Chaos in complex systems is guaranteed but also bounded. I cannot know what the weather will be like in New York City one month from now. I can, however, predict that it probably won’t be “tornado” and near-certainly won’t be “five hundred simultaneous tornadoes level the city”. We know it’s possible to build buildings that can withstand ~all possible weather for a very long time. I imagine that a thing you’re calling a puppet-master could build systems that operate within predictable bounds robustly and reliably enough to more or less guarantee broad control.
Caveat: The transition from seed AI to global puppet-master is harder to predict than the end state. It might plausibly involve psychohistorian-like nudges informed by superhuman reasoning and modeling skills. But I’d still expect that the optimization pressure a superintelligence brings to bear could render the final outcome of the transition grossly overdetermined.

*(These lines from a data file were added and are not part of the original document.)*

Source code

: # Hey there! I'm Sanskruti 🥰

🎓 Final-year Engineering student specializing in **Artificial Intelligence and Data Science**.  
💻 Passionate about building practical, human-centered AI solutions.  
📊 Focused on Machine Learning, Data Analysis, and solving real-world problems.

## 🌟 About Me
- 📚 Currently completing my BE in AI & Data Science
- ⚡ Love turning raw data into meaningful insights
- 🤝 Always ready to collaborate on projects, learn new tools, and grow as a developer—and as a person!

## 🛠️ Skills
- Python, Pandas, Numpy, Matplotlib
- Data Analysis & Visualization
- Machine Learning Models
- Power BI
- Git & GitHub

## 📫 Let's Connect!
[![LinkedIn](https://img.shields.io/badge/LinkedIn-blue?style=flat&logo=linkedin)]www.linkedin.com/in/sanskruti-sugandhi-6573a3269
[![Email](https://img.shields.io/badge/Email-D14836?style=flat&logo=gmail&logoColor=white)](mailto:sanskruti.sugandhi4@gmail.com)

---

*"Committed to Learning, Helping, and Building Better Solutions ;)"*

Anthropic is indeed trying. Unfortunately, they are not succeeding, and they don’t appear to be on track to notice this fact and actually stop.

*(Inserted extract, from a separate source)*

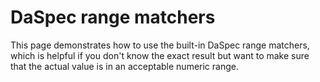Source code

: # DaSpec range matchers

This page demonstrates how to use the built-in DaSpec range matchers, which is helpful if you don't know the exact result but want to make sure that the actual value is in an acceptable numeric range.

If Anthropic does not keep up with the reckless scaling of e.g. OpenAI, they will likely cease to attract investment and wither on the vine. But aligning superintelligence is harder than building it. A handful of alignment researchers working alongside capabilities folks aren’t going to cut it. Anthropic cannot afford to delay scaling; even if their alignment researchers advised against training the next model, Anthropic could not afford to heed them for long.
I’m primarily talking about the margin when I advise folks not to go work at Anthropic, but even if the company had literally zero dedicated alignment researchers, I question the claim that the capabilities folks would be unable to integrate publicly available alignment research. If they had a Manual of Flawless Alignment produced by diligent outsiders, they could probably use it. (Though even then, we would not be safe, since some labs would inevitably cut corners.)
I think the collective efforts of humanity can produce such a Manual given time. But in the absence of such a Manual, scaling is suicide. If Anthropic builds superintelligence at approximately the same velocity as everyone else while trying really really hard to align it, everyone dies anyway.